+++ Exercise material

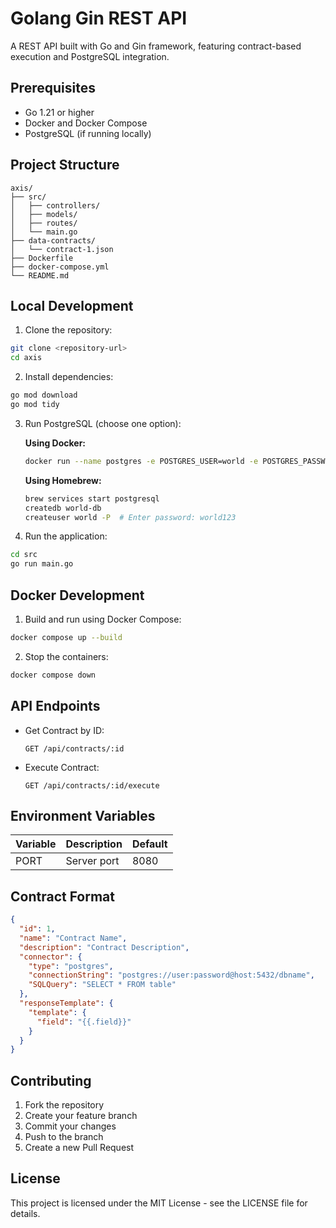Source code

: # Golang Gin REST API

A REST API built with Go and Gin framework, featuring contract-based execution and PostgreSQL integration.

## Prerequisites

- Go 1.21 or higher
- Docker and Docker Compose
- PostgreSQL (if running locally)

## Project Structure

```text
axis/
├── src/
│   ├── controllers/
│   ├── models/
│   ├── routes/
│   └── main.go
├── data-contracts/
│   └── contract-1.json
├── Dockerfile
├── docker-compose.yml
└── README.md
```

## Local Development

1. Clone the repository:

```bash
git clone <repository-url>
cd axis
```

2. Install dependencies:

```bash
go mod download
go mod tidy
```

3. Run PostgreSQL (choose one option):

   **Using Docker:**

   ```bash
   docker run --name postgres -e POSTGRES_USER=world -e POSTGRES_PASSWORD=world123 -e POSTGRES_DB=world-db -p 5432:5432 -d postgres:15-alpine
   ```

   **Using Homebrew:**

   ```bash
   brew services start postgresql
   createdb world-db
   createuser world -P  # Enter password: world123
   ```

4. Run the application:

```bash
cd src
go run main.go
```

## Docker Development

1. Build and run using Docker Compose:

```bash
docker compose up --build
```

2. Stop the containers:

```bash
docker compose down
```

## API Endpoints

- Get Contract by ID:

  ```
  GET /api/contracts/:id
  ```

- Execute Contract:
  ```
  GET /api/contracts/:id/execute
  ```

## Environment Variables

| Variable | Description | Default |
| -------- | ----------- | ------- |
| PORT     | Server port | 8080    |

## Contract Format

```json
{
  "id": 1,
  "name": "Contract Name",
  "description": "Contract Description",
  "connector": {
    "type": "postgres",
    "connectionString": "postgres://user:password@host:5432/dbname",
    "SQLQuery": "SELECT * FROM table"
  },
  "responseTemplate": {
    "template": {
      "field": "{{.field}}"
    }
  }
}
```

## Contributing

1. Fork the repository
2. Create your feature branch
3. Commit your changes
4. Push to the branch
5. Create a new Pull Request

## License

This project is licensed under the MIT License - see the LICENSE file for details.

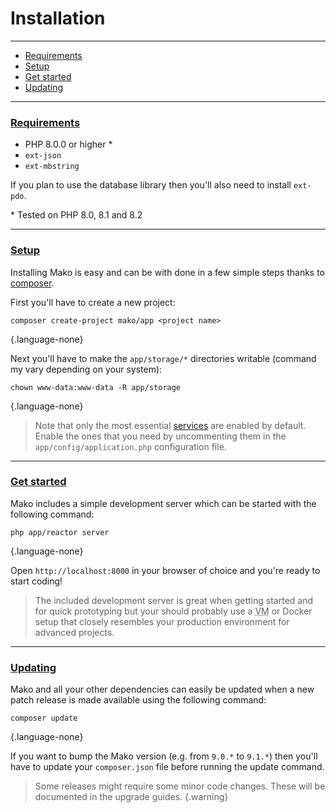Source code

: # Installation

--------------------------------------------------------

* [Requirements](#requirements)
* [Setup](#setup)
* [Get started](#get_started)
* [Updating](#updating)

--------------------------------------------------------

### <a id="requirements" href="#requirements">Requirements</a>

* PHP 8.0.0 or higher *
* `ext-json`
* `ext-mbstring`

If you plan to use the database library then you'll also need to install `ext-pdo`.

\* Tested on PHP 8.0, 8.1 and 8.2

--------------------------------------------------------

### <a id="setup" href="#setup">Setup</a>

Installing Mako is easy and can be with done in a few simple steps thanks to [composer](https://packagist.org).

First you'll have to create a new project:

```
composer create-project mako/app <project name>
```
{.language-none}

Next you'll have to make the `app/storage/*` directories writable (command my vary depending on your system):

```
chown www-data:www-data -R app/storage
```
{.language-none}

> Note that only the most essential [services](:base_url:/docs/:version:/getting-started:dependency-injection#services) are enabled by default. Enable the ones that you need by uncommenting them in the `app/config/application.php` configuration file.

--------------------------------------------------------

### <a id="get_started" href="#get_started">Get started</a>

Mako includes a simple development server which can be started with the following command:

```
php app/reactor server
```
{.language-none}

Open `http://localhost:8000` in your browser of choice and you're ready to start coding!

> The included development server is great when getting started and for quick prototyping but your should probably use a <abbr title="virtual machine">VM</abbr> or Docker setup that closely resembles your production environment for advanced projects.

--------------------------------------------------------

### <a id="updating" href="#updating">Updating</a>

Mako and all your other dependencies can easily be updated when a new patch release is made available using the following command:

```
composer update
```
{.language-none}

If you want to bump the Mako version (e.g. from `9.0.*` to `9.1.*`) then you'll have to update your `composer.json` file before running the update command.

> Some releases might require some minor code changes. These will be documented in the upgrade guides.
{.warning}
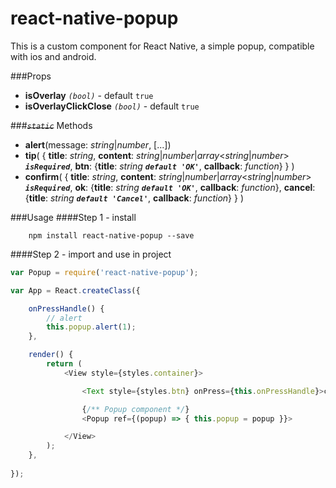 # react-native-popup

This is a custom component for React Native, a simple popup, compatible with ios and android.

###Props
- <b>isOverlay</b> *`(bool)`* - default `true`
- <b>isOverlayClickClose</b> *`(bool)`* - default `true`

###~~*`static`*~~ Methods
- <b>alert</b>(message: *string*|*number*, [...])
- <b>tip</b>( { <b>title</b>: *string*, <b>content</b>: *string*|*number*|*array*<*string*|*number*> <b>*`isRequired`*</b>, <b>btn</b>: {<b>title</b>: *string* <b>*`default 'OK'`*</b>, <b>callback</b>: *function*} } )
- <b>confirm</b>( { <b>title</b>: *string*, <b>content</b>: *string*|*number*|*array*<*string*|*number*> <b>*`isRequired`*</b>, <b>ok</b>: {<b>title</b>: *string* <b>*`default 'OK'`*</b>, <b>callback</b>: *function*}, <b>cancel</b>: {<b>title</b>: *string* <b>*`default 'Cancel'`*</b>, <b>callback</b>: *function*} } )

###Usage
####Step 1 - install

```
	npm install react-native-popup --save
```

####Step 2 - import and use in project

```javascript
var Popup = require('react-native-popup');

var App = React.createClass({

	onPressHandle() {
		// alert
		this.popup.alert(1);
	},

	render() {
		return (
			<View style={styles.container}>

				<Text style={styles.btn} onPress={this.onPressHandle}>click me !</Text>

				{/** Popup component */}
				<Popup ref={(popup) => { this.popup = popup }}>

			</View>
		);
	},
	
});
```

++++++

#### Problem to work on:
Copy each line of the data above that holds "true".

#### Reply:
- <b>isOverlay</b> *`(bool)`* - default `true`
- <b>isOverlayClickClose</b> *`(bool)`* - default `true`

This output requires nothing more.